Abstract

Summary The batholith invades quartzites, sandstones, sandy shales and shales of the Karagwe-Ankolean System, which were sharply folded before the emplacement of the granite. The structures show that the invaded rocks were not swept aside, but that areas formerly occupied by country rocks are now occupied by granite. The granite is remarkably uniform in character over the greater part of the batholith and is principally a pink or reddish, coarse-grained, porphyritic rock, with large felspar phenocrysts. A finer- and more even-grained marginal variety is often found. The Karagwe-Ankolean sediments, in addition to showing increasing metamorphism of regional type towards the southern part of the area, are also contact-metamorphosed by the granite.
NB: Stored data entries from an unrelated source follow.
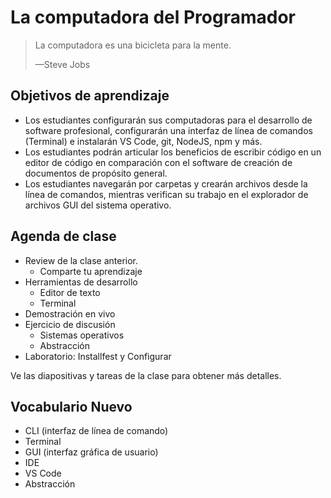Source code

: # La computadora del Programador

> La computadora es una bicicleta para la mente.
>
> —Steve Jobs

## Objetivos de aprendizaje

- Los estudiantes configurarán sus computadoras para el desarrollo de software profesional, configurarán una interfaz de línea de comandos (Terminal) e instalarán VS Code, git, NodeJS, npm y más.
- Los estudiantes podrán articular los beneficios de escribir código en un editor de código en comparación con el software de creación de documentos de propósito general.
- Los estudiantes navegarán por carpetas y crearán archivos desde la línea de comandos, mientras verifican su trabajo en el explorador de archivos GUI del sistema operativo.

## Agenda de clase

- Review de la clase anterior.
   - Comparte tu aprendizaje
- Herramientas de desarrollo
   - Editor de texto
   - Terminal
- Demostración en vivo
- Ejercicio de discusión
   - Sistemas operativos
   - Abstracción
- Laboratorio: Installfest y Configurar

Ve las diapositivas y tareas de la clase para obtener más detalles.

## Vocabulario Nuevo

- CLI (interfaz de línea de comando)
- Terminal
- GUI (interfaz gráfica de usuario)
- IDE
- VS Code
- Abstracción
Progressive recrystallization of original clastic grains of quartz to form a quartz mosaic, and reconstitution of other constituents into sericite and muscovite, are traceable. Certain of the marginal “granites” contain sericite in place of felspar and are only distinguishable from contact-altered sediments by the absence of bedding. The sericite always exhibits replacement relations towards the quartz and is believed, in part at least, to represent an intermediate stage in the development of felspar. Even in the coarse-grained granites, quartz was always the earliest mineral to form and was replaced successively by two generations of potash felspar as well as by oligoclase. The various felspars also show mutual replacement relations, while the phenocrysts of perthite were formed at a late stage in the development of the granite. It is believed that the granite never existed wholly as a magma or melt, but that it evolved by a series of replacements, effected by differential fixation in time and place of a succession of introductions from below and of materials displaced within the body itself.